As my predecessor Adrienne Clarkson once said:
“Pier 21 represents the values which we all try to live by in Canada—freedom, opportunity, equality, decency.”
To that list I would add diversity, one of the great strengths of this country.
As you may know, Ms. Clarkson herself was a refugee to Canada, though she arrived from Hong Kong at another point of entry.
However, the mother of her husband, John Ralston Saul, arrived at Pier 21 on the Mauritania in 1946.
As I said: one in five of us has an ancestor who passed through this building!
That’s a lot of Canadians!
And what better place to celebrate the best of what it means to be Canadian?
Today, we recognize some of Atlantic Canada’s bravest, most dedicated and compassionate people.
We’re delighted to be presenting Canadian honours here in Halifax—joined by my viceregal colleagues, the lieutenant governors and commissioners—and to do so in the presence of so many friends and family members of the recipients.
We’ve borrowed our recipients from their communities for a day to honour them and to celebrate their achievements.
They’re from communities throughout Newfoundland and Labrador, Nova Scotia, New Brunswick and Prince Edward Island.
They’re exceptional volunteers, professionals and innovators.
They’re caregivers and members of the military.
They’re philanthropists in the broadest sense of the word: they share a love for humanity.
Each of these individuals is making this a better country, one day at a time, one kind and remarkable act at a time.
Today, we’re here to say thank you for your compassion, for your excellence, for your sacrifices.
The Decorations for Bravery, the Meritorious Service Decorations—Military and Civil—and the Sovereign’s Medal for Volunteers all share a dual purpose:
To honour those who inspire us,
And to encourage others to follow their lead.
These honours inspire others to get involved, to help out and to build networks of caring and creativity.
Let today inspire you to nominate other deserving people for these honours.
To our recipients, congratulations, and thank you for everything you do for your communities and for Canada.
This ceremony was very moving and powerful for me, and I hope for you as well.
I was so inspired to meet each of our recipients and to have this opportunity to thank you in person for your efforts.
I’m also delighted to have presented these honours in the presence of your loved ones, and so many others who care about building a better Canada.
To all of you, my thanks for your support of these remarkable individuals.
I would also like to take a moment to repeat the call for nominations.

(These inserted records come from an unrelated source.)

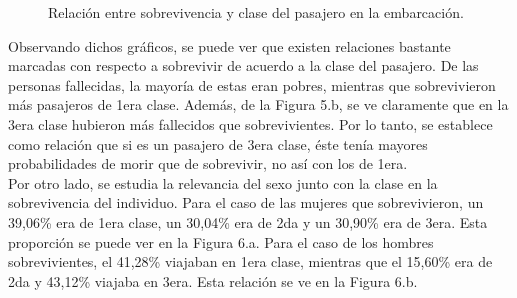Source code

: \documentclass[letter, 10pt]{article}
\begin{document}
\begin{figure}[H]
\caption{Relación entre sobrevivencia y clase del pasajero en la embarcación.}
\end{figure}

Observando dichos gráficos, se puede ver que existen relaciones bastante marcadas con respecto a sobrevivir de acuerdo a la clase del pasajero. De las personas fallecidas, la mayoría de estas eran pobres, mientras que sobrevivieron más pasajeros de 1era clase. Además, de la Figura 5.b, se ve claramente que en la 3era clase hubieron más fallecidos que sobrevivientes. Por lo tanto, se establece como relación que si es un pasajero de 3era clase, éste tenía mayores probabilidades de morir que de sobrevivir, no así con los de 1era.\\

Por otro lado, se estudia la relevancia del sexo junto con la clase en la sobrevivencia del individuo. Para el caso de las mujeres que sobrevivieron, un 39,06\% era de 1era clase, un 30,04\% era de 2da y un 30,90\% era de 3era. Esta proporción se puede ver en la Figura 6.a. Para el caso de los hombres sobrevivientes, el 41,28\% viajaban en 1era clase, mientras que el 15,60\% era de 2da y 43,12\% viajaba en 3era. Esta relación se ve en la Figura 6.b.
\end{document}
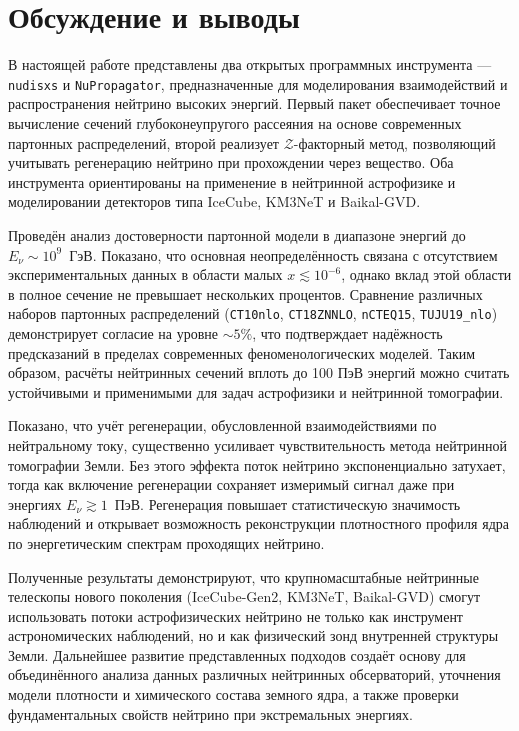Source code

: \section{Обсуждение и выводы}
\label{sec:conclusions}
В настоящей работе представлены два открытых программных инструмента — \texttt{nudisxs} и \texttt{NuPropagator}, предназначенные для моделирования взаимодействий и распространения нейтрино высоких энергий. 
Первый пакет обеспечивает точное вычисление сечений глубоконеупругого рассеяния на основе современных партонных распределений, 
второй реализует $\mathcal{Z}$-факторный метод, позволяющий учитывать регенерацию нейтрино при прохождении через вещество. 
Оба инструмента ориентированы на применение в нейтринной астрофизике и моделировании детекторов типа IceCube, KM3NeT и Baikal-GVD.

Проведён анализ достоверности партонной модели в диапазоне энергий до $E_\nu \sim 10^9$~ГэВ. 
Показано, что основная неопределённость связана с отсутствием экспериментальных данных в области малых $x \lesssim 10^{-6}$, однако вклад этой области в полное сечение не превышает нескольких процентов. 
Сравнение различных наборов партонных распределений (\texttt{CT10nlo}, \texttt{CT18ZNNLO}, \texttt{nCTEQ15}, \texttt{TUJU19\_nlo}) демонстрирует согласие на уровне $\sim5\%$, что подтверждает надёжность предсказаний в пределах современных феноменологических моделей. 
Таким образом, расчёты нейтринных сечений вплоть до 100 ПэВ энергий можно считать устойчивыми и применимыми для задач астрофизики и нейтринной томографии.

Показано, что учёт регенерации, обусловленной взаимодействиями по нейтральному току, существенно усиливает чувствительность метода нейтринной томографии Земли. 
Без этого эффекта поток нейтрино экспоненциально затухает, тогда как включение регенерации сохраняет измеримый сигнал даже при энергиях $E_\nu \gtrsim 1$~ПэВ. 
Регенерация повышает статистическую значимость наблюдений и открывает возможность реконструкции плотностного профиля ядра по энергетическим спектрам проходящих нейтрино.

Полученные результаты демонстрируют, что крупномасштабные нейтринные телескопы нового поколения (IceCube-Gen2, KM3NeT, Baikal-GVD) смогут использовать потоки астрофизических нейтрино не только как инструмент астрономических наблюдений, но и как физический зонд внутренней структуры Земли. 
Дальнейшее развитие представленных подходов создаёт основу для объединённого анализа данных различных нейтринных обсерваторий, уточнения модели плотности и химического состава земного ядра, а также проверки фундаментальных свойств нейтрино при экстремальных энергиях.
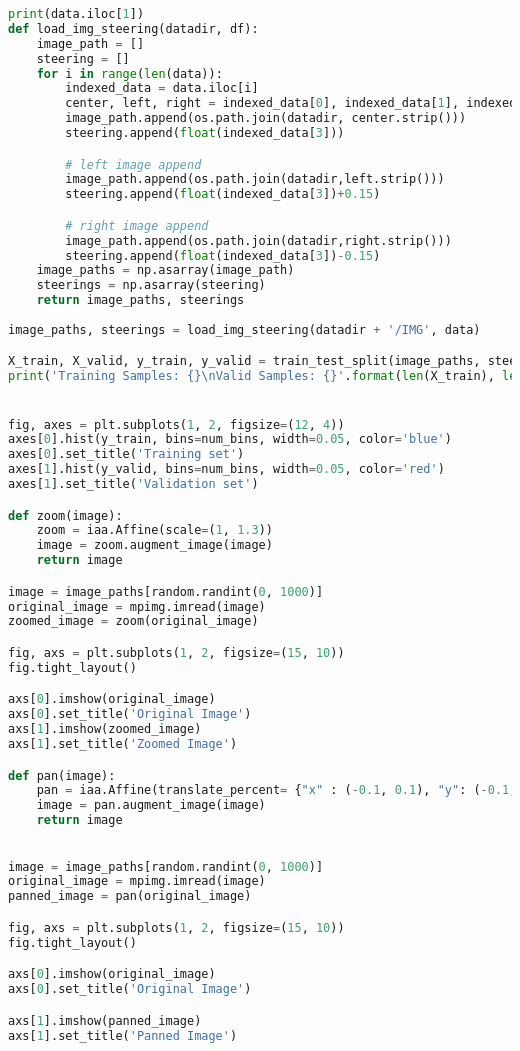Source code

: \begin{lstlisting}[language=Python]
print(data.iloc[1])
def load_img_steering(datadir, df):
	image_path = []
	steering = []
	for i in range(len(data)):
		indexed_data = data.iloc[i]
		center, left, right = indexed_data[0], indexed_data[1], indexed_data[2]
		image_path.append(os.path.join(datadir, center.strip()))
		steering.append(float(indexed_data[3]))

		# left image append
		image_path.append(os.path.join(datadir,left.strip()))
		steering.append(float(indexed_data[3])+0.15)

		# right image append
		image_path.append(os.path.join(datadir,right.strip()))
		steering.append(float(indexed_data[3])-0.15)
	image_paths = np.asarray(image_path)
	steerings = np.asarray(steering)
	return image_paths, steerings
	
image_paths, steerings = load_img_steering(datadir + '/IMG', data)

X_train, X_valid, y_train, y_valid = train_test_split(image_paths, steerings, test_size=0.2, random_state=6)
print('Training Samples: {}\nValid Samples: {}'.format(len(X_train), len(X_valid)))


fig, axes = plt.subplots(1, 2, figsize=(12, 4))
axes[0].hist(y_train, bins=num_bins, width=0.05, color='blue')
axes[0].set_title('Training set')
axes[1].hist(y_valid, bins=num_bins, width=0.05, color='red')
axes[1].set_title('Validation set')

def zoom(image):
	zoom = iaa.Affine(scale=(1, 1.3))
	image = zoom.augment_image(image)
	return image

image = image_paths[random.randint(0, 1000)]
original_image = mpimg.imread(image)
zoomed_image = zoom(original_image)

fig, axs = plt.subplots(1, 2, figsize=(15, 10))
fig.tight_layout()

axs[0].imshow(original_image)
axs[0].set_title('Original Image')
axs[1].imshow(zoomed_image)
axs[1].set_title('Zoomed Image')

def pan(image):
	pan = iaa.Affine(translate_percent= {"x" : (-0.1, 0.1), "y": (-0.1, 0.1)})
	image = pan.augment_image(image)
	return image
	

image = image_paths[random.randint(0, 1000)]
original_image = mpimg.imread(image)
panned_image = pan(original_image)

fig, axs = plt.subplots(1, 2, figsize=(15, 10))
fig.tight_layout()

axs[0].imshow(original_image)
axs[0].set_title('Original Image')

axs[1].imshow(panned_image)
axs[1].set_title('Panned Image')



\end{lstlisting}
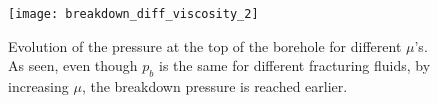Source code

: 
\begin{figure}[htbp]
    \centering
    \texttt{[image: breakdown\_diff\_viscosity\_2]}
         \caption{Evolution of the pressure at the top of the borehole for different $\mu$'s. As seen, even though $p_b$ is the same for different fracturing fluids, by increasing $\mu$, the breakdown pressure is reached earlier.}
    \label{Fig:Gas_Pressure_viscosity}
\end{figure}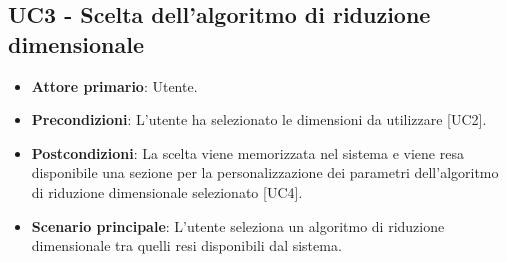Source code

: \subsection{UC3 - Scelta dell'algoritmo di riduzione dimensionale}
\begin{itemize}
	\item \textbf{Attore primario}: Utente.
	\item \textbf{Precondizioni}: L'utente ha selezionato le dimensioni da utilizzare [UC2].
	\item \textbf{Postcondizioni}: La scelta viene memorizzata nel sistema e viene resa disponibile una sezione per la personalizzazione dei parametri dell'algoritmo di riduzione dimensionale selezionato [UC4].
	\item \textbf{Scenario principale}: L'utente seleziona un algoritmo di riduzione dimensionale tra quelli resi disponibili dal sistema.
\end{itemize}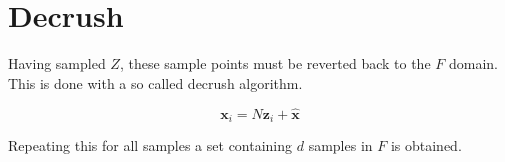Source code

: \documentclass[11pt,a4paper,english]{article}
\begin{document}
\section{Decrush}

Having sampled $Z$, these sample points must be reverted back to the $F$ domain. This is done with a so called decrush algorithm. 

\begin{equation}
	\mathbf{x}_i = N \mathbf{z}_i + \mathbf{\hat{x}}
\end{equation}

Repeating this for all samples a set containing $d$ samples in $F$ is obtained. 


\clearpage
\printbibliography
\end{document}

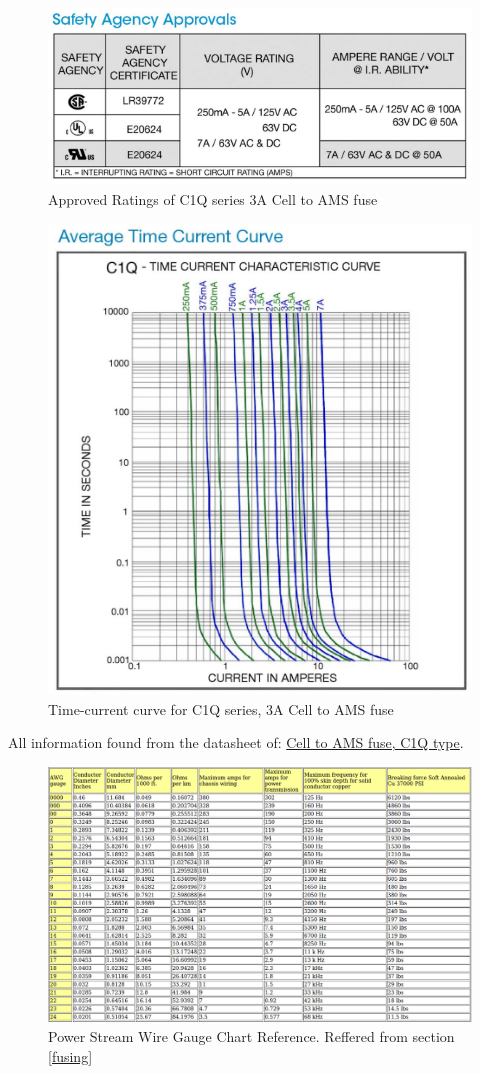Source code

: \documentclass{article}
\begin{document}
\begin{figure}[H]
    \centering
    \includegraphics[width = 0.6 \textwidth]{amsfuseapprovals}
    \caption{Approved Ratings of C1Q series 3A Cell to AMS fuse}
    \label{amsfuseapproval}
\end{figure}

\begin{figure}[H]
    \centering
    \includegraphics[width = 0.6 \textwidth]{amsfusecurve}
    \caption{Time-current curve for C1Q series, 3A Cell to AMS fuse}
    \label{amsfusecurve}
\end{figure}

All information found from the datasheet of:
\href{http://belfuse.com/pdfs/C1Q.pdf}{Cell to AMS fuse, C1Q type}.

\begin{figure}
    \centering
    \includegraphics[width = 1 \textwidth]{WireGaugeChart}
    \caption{Power Stream Wire Gauge Chart Reference. Reffered from section \ref{fusing}}
    \label{AWGchart}
\end{figure}
\end{document}
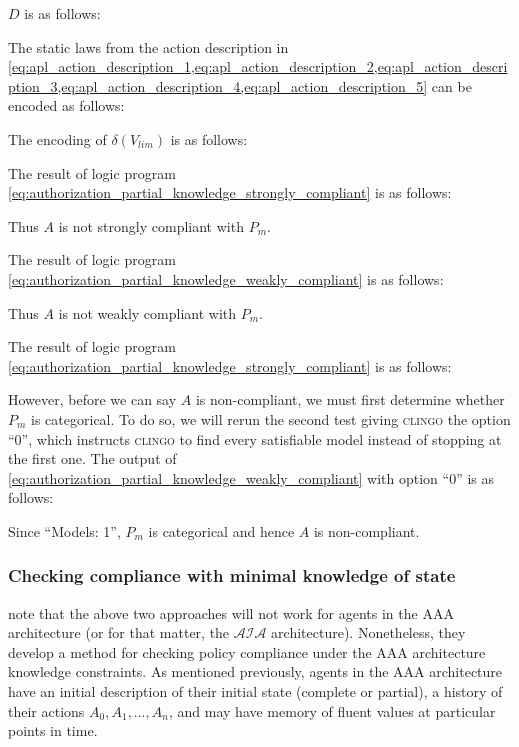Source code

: $D$ is as follows:


The static laws from the action description in \cref{eq:apl_action_description_1,eq:apl_action_description_2,eq:apl_action_description_3,eq:apl_action_description_4,eq:apl_action_description_5} can be encoded as follows:


The encoding of $\delta(V_{lim})$ is as follows:


%

The result of logic program \cref{eq:authorization_partial_knowledge_strongly_compliant} is as follows:

Thus $A$ is not strongly compliant with $P_m$.

The result of logic program \cref{eq:authorization_partial_knowledge_weakly_compliant} is as follows:

Thus $A$ is not weakly compliant with $P_m$.

The result of logic program \cref{eq:authorization_partial_knowledge_strongly_compliant} is as follows:

However, before we can say $A$ is non-compliant, we must first determine whether $P_m$ is categorical.
To do so, we will rerun the second test giving \textsc{clingo} the option ``0'', which instructs \textsc{clingo} to find every satisfiable model instead of stopping at the first one.
The output of \cref{eq:authorization_partial_knowledge_weakly_compliant} with option ``0'' is as follows:

Since ``Models: 1'', $P_m$ is categorical and hence $A$ is non-compliant.

\subsubsection{Checking compliance with minimal knowledge of state}

\citet{gelfond_authorization_2008} note that the above two approaches will not work for agents in the AAA architecture (or for that matter, the $\mathcal{AIA}$ architecture).
Nonetheless, they develop a method for checking policy compliance under the AAA architecture knowledge constraints.
As mentioned previously, agents in the AAA architecture have an initial description of their initial state (complete or partial), a history of their actions $A_0, A_1, \dots, A_n$, and may have memory of fluent values at particular points in time.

None of these honours were presented by accident: each is the result of a nomination process by those who know our recipients best, and who know how worthy they are of recognition.
So I ask: who inspires you in your communities? Honour them, and help us celebrate and encourage those who seek to make a difference.
Thank you again to all who have helped make today’s ceremony possible and to all of you for being here.
And congratulations once again to our deserving recipients.